Third, regulatory risk. The U.S. crypto regulatory framework is still evolving, and the compliance boundaries for stablecoin issuance, tokenized securities, and other businesses are not yet fully clear.

Fourth, transformation risk. While the mining companies’ shift toward AI data centers opens new revenue streams, it also exposes them to direct competition from tech giants. The effectiveness of these transformations remains to be seen.

Conclusion

On July 2, 2026, Eastern Time, the weak nonfarm payrolls data dampened rate hike expectations, leading to divergent trends in the crypto market and U.S. crypto concept stocks. Bitcoin stood above $61,500, Strategy rose 7.90% to reclaim $100, Circle gained 4.31%, while mining stocks broadly underperformed, with MARA Holdings falling over 7%.

From Bitcoin holding leverage (Strategy) to stablecoin issuance (Circle) and diversified mining transformations (MARA Holdings), the U.S. stock market offers investors diversified paths to crypto asset allocation. However, crypto concept stocks are not a "safe substitute" for Bitcoin — their volatility is often greater, and they layer on additional risks from corporate operations, regulatory policies, industry competition, and more. Against the backdrop of persistent ETF outflows and fluctuating rate cut expectations, the sustainability of short-term market moves remains uncertain. Investors are advised to make independent judgments based on their own risk tolerance, macroeconomic data, and company fundamentals.

FAQ

Q1: What are crypto concept stocks?

Crypto concept stocks refer to publicly traded companies whose core businesses are highly related to cryptocurrencies or blockchain technology. These include Bitcoin holding companies (e.g., Strategy), stablecoin issuers (e.g., Circle), Bitcoin mining companies (e.g., MARA Holdings, Riot Platforms), and crypto exchanges (e.g., Coinbase). Their stock prices typically exhibit varying degrees of correlation with crypto market conditions.

Q2: What is the difference between crypto concept stocks and buying Bitcoin directly?

Buying Bitcoin directly gives you pure exposure to the digital asset’s price. Investing in crypto concept stocks adds additional variables such as company operations, management decisions, and regulatory compliance. The advantage is the ability to allocate through traditional securities accounts; the disadvantage is higher volatility and more complex risk factors. For example, MSTR rose 7.90% on July 2, with elasticity far exceeding Bitcoin’s gain during the same period.

Q3: How did crypto concept stocks perform on July 2, 2026?

On July 2, Eastern Time, Strategy rose 7.90% to $100.77, Circle rose 4.31% to $64.62. Mining stocks broadly declined, with MARA Holdings falling 7.26% to $12.40.

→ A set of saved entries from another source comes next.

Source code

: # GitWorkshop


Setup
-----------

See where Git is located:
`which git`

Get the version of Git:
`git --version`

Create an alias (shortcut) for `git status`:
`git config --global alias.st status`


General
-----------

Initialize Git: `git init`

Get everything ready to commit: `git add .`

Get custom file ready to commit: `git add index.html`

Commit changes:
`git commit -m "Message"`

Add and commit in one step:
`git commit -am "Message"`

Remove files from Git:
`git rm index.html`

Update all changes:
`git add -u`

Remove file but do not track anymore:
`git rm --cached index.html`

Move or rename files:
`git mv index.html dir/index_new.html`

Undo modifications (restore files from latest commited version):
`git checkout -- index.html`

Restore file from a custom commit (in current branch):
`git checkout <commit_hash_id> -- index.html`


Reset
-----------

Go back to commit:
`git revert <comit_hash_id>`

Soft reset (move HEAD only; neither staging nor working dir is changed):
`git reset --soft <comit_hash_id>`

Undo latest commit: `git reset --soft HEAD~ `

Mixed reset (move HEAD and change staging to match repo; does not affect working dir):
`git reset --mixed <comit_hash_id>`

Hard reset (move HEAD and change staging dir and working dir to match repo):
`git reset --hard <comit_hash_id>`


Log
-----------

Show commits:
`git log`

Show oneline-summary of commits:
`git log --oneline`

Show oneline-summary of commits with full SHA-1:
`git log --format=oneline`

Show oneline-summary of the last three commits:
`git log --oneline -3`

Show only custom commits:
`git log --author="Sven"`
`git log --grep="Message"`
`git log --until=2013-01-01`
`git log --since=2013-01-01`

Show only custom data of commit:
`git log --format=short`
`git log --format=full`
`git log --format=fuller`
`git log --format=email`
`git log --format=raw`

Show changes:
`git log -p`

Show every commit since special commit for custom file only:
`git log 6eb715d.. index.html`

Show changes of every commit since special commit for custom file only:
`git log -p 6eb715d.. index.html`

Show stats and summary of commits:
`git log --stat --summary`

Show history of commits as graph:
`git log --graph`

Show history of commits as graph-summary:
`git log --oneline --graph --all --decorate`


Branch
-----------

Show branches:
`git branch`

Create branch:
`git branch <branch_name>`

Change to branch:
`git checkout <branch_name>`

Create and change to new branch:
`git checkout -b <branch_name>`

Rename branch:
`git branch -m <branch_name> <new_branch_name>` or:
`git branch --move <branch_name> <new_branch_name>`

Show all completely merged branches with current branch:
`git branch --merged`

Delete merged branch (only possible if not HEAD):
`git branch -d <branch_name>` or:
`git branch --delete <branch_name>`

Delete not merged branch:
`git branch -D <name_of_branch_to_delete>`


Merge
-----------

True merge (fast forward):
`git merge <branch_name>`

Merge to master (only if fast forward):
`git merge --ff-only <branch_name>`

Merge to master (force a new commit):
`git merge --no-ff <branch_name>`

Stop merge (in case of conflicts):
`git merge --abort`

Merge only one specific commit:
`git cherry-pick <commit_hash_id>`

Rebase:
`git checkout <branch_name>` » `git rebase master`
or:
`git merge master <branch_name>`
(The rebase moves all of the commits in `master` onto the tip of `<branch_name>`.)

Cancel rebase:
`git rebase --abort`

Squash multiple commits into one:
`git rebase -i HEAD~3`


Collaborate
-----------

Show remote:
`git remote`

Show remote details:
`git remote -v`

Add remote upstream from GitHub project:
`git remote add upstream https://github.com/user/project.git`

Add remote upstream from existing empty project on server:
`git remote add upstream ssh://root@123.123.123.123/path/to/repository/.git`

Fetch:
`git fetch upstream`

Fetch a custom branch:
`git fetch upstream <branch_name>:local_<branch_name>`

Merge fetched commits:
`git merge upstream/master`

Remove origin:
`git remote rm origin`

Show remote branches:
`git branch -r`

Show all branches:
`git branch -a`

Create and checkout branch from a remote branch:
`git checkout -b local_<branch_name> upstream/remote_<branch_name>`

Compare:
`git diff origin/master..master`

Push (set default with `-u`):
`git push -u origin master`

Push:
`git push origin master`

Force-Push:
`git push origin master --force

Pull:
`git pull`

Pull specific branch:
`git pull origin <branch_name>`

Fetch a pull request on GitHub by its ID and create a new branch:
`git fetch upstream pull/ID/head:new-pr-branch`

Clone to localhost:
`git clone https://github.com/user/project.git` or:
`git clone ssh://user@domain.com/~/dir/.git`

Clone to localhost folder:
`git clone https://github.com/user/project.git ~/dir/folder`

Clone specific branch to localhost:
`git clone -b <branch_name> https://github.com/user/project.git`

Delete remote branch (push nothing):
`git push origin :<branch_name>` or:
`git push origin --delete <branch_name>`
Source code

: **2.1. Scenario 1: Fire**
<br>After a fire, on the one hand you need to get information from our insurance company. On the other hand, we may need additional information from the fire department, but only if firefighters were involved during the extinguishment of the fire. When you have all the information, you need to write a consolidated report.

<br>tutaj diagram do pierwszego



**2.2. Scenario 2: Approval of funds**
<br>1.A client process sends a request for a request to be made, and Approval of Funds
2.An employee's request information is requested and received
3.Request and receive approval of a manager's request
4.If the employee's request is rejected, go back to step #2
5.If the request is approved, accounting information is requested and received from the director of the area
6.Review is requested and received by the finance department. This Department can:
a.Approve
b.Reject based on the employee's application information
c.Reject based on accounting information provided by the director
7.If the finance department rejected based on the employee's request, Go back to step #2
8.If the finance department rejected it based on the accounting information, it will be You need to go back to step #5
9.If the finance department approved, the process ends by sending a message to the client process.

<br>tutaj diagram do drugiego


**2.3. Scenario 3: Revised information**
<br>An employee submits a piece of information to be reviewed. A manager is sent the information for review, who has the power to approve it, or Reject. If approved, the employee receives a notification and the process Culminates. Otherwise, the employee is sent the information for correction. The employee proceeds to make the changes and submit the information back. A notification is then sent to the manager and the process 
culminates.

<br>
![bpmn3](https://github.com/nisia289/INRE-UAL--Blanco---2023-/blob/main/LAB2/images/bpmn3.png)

Q4: What are the main risks of investing in crypto concept stocks?

Key risks include: ① High correlation with Bitcoin price but greater volatility; ② Most companies are not yet profitable, with negative P/E ratios; ③ The U.S. regulatory framework is still evolving; ④ Mining companies’ transformations into AI face direct competition from tech giants. Investors should make prudent decisions based on their own risk tolerance.